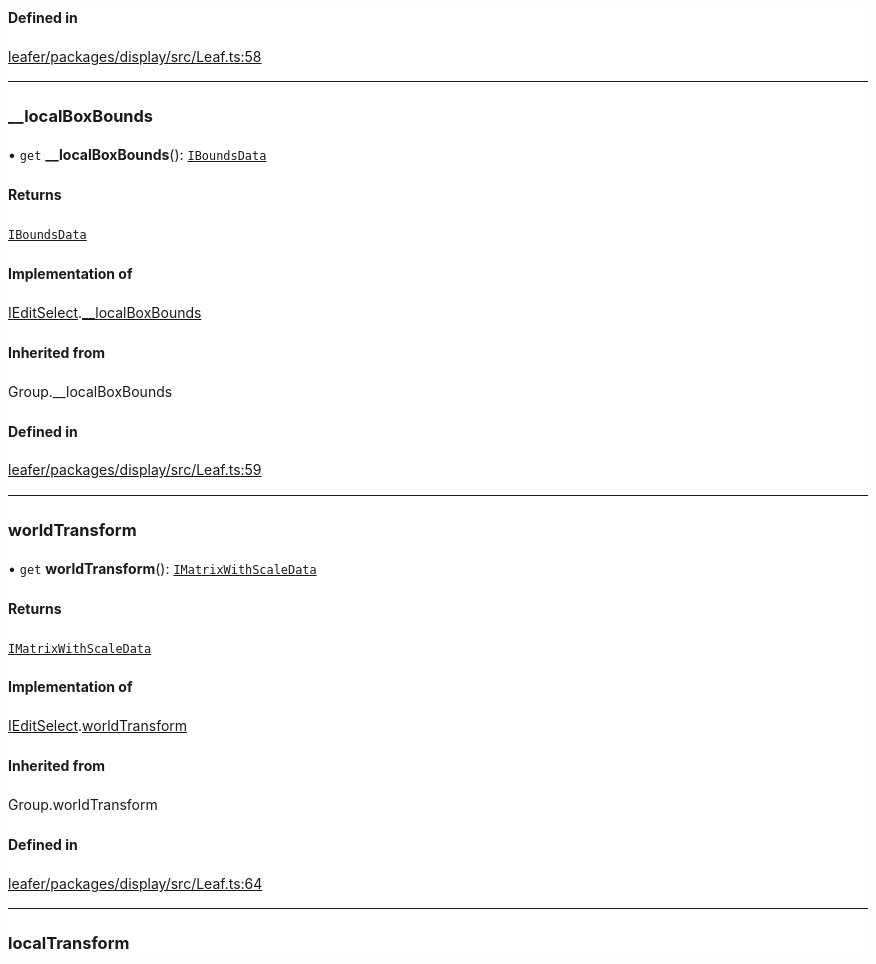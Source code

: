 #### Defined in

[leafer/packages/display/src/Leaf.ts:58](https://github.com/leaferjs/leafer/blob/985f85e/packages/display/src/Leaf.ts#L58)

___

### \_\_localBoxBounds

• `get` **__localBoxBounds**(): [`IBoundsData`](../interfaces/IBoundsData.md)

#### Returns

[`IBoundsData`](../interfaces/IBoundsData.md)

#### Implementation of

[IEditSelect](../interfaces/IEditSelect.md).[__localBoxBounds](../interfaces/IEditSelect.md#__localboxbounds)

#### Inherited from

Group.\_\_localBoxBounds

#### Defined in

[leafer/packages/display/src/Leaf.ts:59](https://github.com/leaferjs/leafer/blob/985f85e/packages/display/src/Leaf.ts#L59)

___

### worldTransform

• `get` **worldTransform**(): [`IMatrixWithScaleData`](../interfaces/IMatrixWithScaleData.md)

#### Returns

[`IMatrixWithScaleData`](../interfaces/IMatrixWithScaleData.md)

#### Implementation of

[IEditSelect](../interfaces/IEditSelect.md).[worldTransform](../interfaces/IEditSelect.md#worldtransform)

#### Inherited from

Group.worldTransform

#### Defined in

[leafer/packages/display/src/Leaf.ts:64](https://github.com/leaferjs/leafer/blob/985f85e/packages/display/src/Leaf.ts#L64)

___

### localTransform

What to do: Copy the listing above word for word. Do not include the pictures.

Result:
Source code

: #### Defined in

[leafer/packages/display/src/Leaf.ts:58](https://github.com/leaferjs/leafer/blob/985f85e/packages/display/src/Leaf.ts#L58)

___

### \_\_localBoxBounds

• `get` **__localBoxBounds**(): [`IBoundsData`](../interfaces/IBoundsData.md)

#### Returns

[`IBoundsData`](../interfaces/IBoundsData.md)

#### Implementation of

[IEditSelect](../interfaces/IEditSelect.md).[__localBoxBounds](../interfaces/IEditSelect.md#__localboxbounds)

#### Inherited from

Group.\_\_localBoxBounds

#### Defined in

[leafer/packages/display/src/Leaf.ts:59](https://github.com/leaferjs/leafer/blob/985f85e/packages/display/src/Leaf.ts#L59)

___

### worldTransform

• `get` **worldTransform**(): [`IMatrixWithScaleData`](../interfaces/IMatrixWithScaleData.md)

#### Returns

[`IMatrixWithScaleData`](../interfaces/IMatrixWithScaleData.md)

#### Implementation of

[IEditSelect](../interfaces/IEditSelect.md).[worldTransform](../interfaces/IEditSelect.md#worldtransform)

#### Inherited from

Group.worldTransform

#### Defined in

[leafer/packages/display/src/Leaf.ts:64](https://github.com/leaferjs/leafer/blob/985f85e/packages/display/src/Leaf.ts#L64)

___

### localTransform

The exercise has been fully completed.